How Geothermal Works - Geothermal Process
The Science Behind the Magic - Outdoor air temperatures vary greatly throughout the year while temperatures underground stay fairly constant. The earth absorbs and stores approximately 47% of the sun's solar energy. As a result, the temperature of the earth four to six feet below grade is fairly moderate and stable.
The underground temperature in northern climates is approximately 10 degrees Celsius or 70 degree Fahrenheit year round. The geothermal system takes advantage of this stored energy by using it to provide the most energy efficient heating and cooling system available.
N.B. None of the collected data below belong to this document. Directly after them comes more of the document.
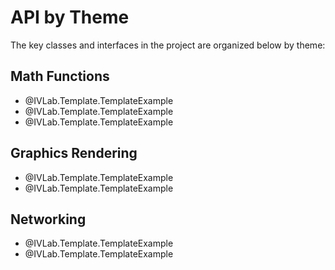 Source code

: # API by Theme

The key classes and interfaces in the project are organized below by theme:

## Math Functions
* @IVLab.Template.TemplateExample
* @IVLab.Template.TemplateExample
* @IVLab.Template.TemplateExample


## Graphics Rendering
* @IVLab.Template.TemplateExample
* @IVLab.Template.TemplateExample

## Networking
* @IVLab.Template.TemplateExample
* @IVLab.Template.TemplateExample
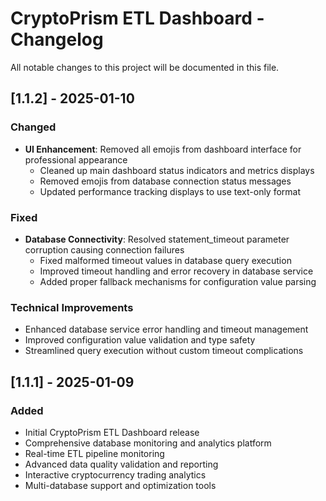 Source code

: # CryptoPrism ETL Dashboard - Changelog

All notable changes to this project will be documented in this file.

## [1.1.2] - 2025-01-10

### Changed
- **UI Enhancement**: Removed all emojis from dashboard interface for professional appearance
  - Cleaned up main dashboard status indicators and metrics displays
  - Removed emojis from database connection status messages
  - Updated performance tracking displays to use text-only format

### Fixed
- **Database Connectivity**: Resolved statement_timeout parameter corruption causing connection failures
  - Fixed malformed timeout values in database query execution
  - Improved timeout handling and error recovery in database service
  - Added proper fallback mechanisms for configuration value parsing

### Technical Improvements
- Enhanced database service error handling and timeout management
- Improved configuration value validation and type safety
- Streamlined query execution without custom timeout complications

## [1.1.1] - 2025-01-09

### Added
- Initial CryptoPrism ETL Dashboard release
- Comprehensive database monitoring and analytics platform
- Real-time ETL pipeline monitoring
- Advanced data quality validation and reporting
- Interactive cryptocurrency trading analytics
- Multi-database support and optimization tools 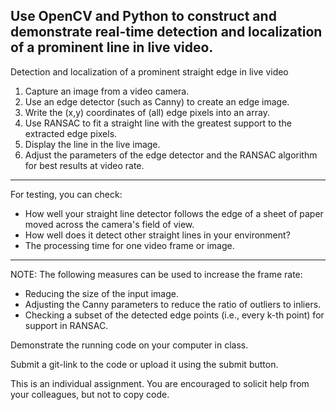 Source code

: Use OpenCV and Python to construct and demonstrate real-time detection and localization of a prominent line in live video.
----
Detection and localization of a prominent straight edge in live video

1. Capture an image from a video camera.
1. Use an edge detector (such as Canny) to create an edge image.
1. Write the (x,y) coordinates of (all) edge pixels into an array.
1. Use RANSAC to fit a straight line with the greatest support to the extracted edge pixels.
1. Display the line in the live image.
1. Adjust the parameters of the edge detector and the RANSAC algorithm for best results at video rate.

-----

For testing, you can check:

- How well your straight line detector follows the edge of a sheet of paper moved across the camera's field of view.
- How well does it detect other straight lines in your environment?
- The processing time for one video frame or image.

----
NOTE:
The following measures can be used to increase the frame rate:
- Reducing the size of the input image.
- Adjusting the Canny parameters to reduce the ratio of outliers to inliers.
- Checking a subset of the detected edge points (i.e., every k-th point) for support in RANSAC.

Demonstrate the running code on your computer in class.

Submit a git-link to the code or upload it using the submit button.

This is an individual assignment.  You are encouraged to solicit help from your colleagues, but not to copy code.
Rather than generating heat, a geothermal system transfers heat from one place to another. The heat exchanger, commonly referred to as a closed loop system, is buried in the ground and circulates a water solution through a series of pipes. This solution captures the stored solar warmth and delivers it back to the geothermal system located in the house. The geothermal unit then transfers the solar heat throughout the house using standard forced air ductwork or radiant floor heat to deliver comfortable indoor temperatures during the winter.
The same geothermal unit and heat exchanger will reverse this cycle during the cooling season to provide air conditioning. The system removes heat and humidity from the air, transfers and deposits that heat back into the earth through the same loop system.
Heating and Cooling Cycles
During the heating cycle, the fluid circulates through the loop extracting heat from the ground. The heat energy is transferred to the geothermal unit. The unit compresses the extracted heat to a high temperature and delivers it to your home through a normal duct system or radiant heat system.
For cooling, the process is simply reversed. Because the earth is much cooler than the air temperatures on a hot day, the geothermal system removes heat from the home and deposits it into the ground. The fluid is cooled by the ground temperatures and returned to the unit for cooling your home.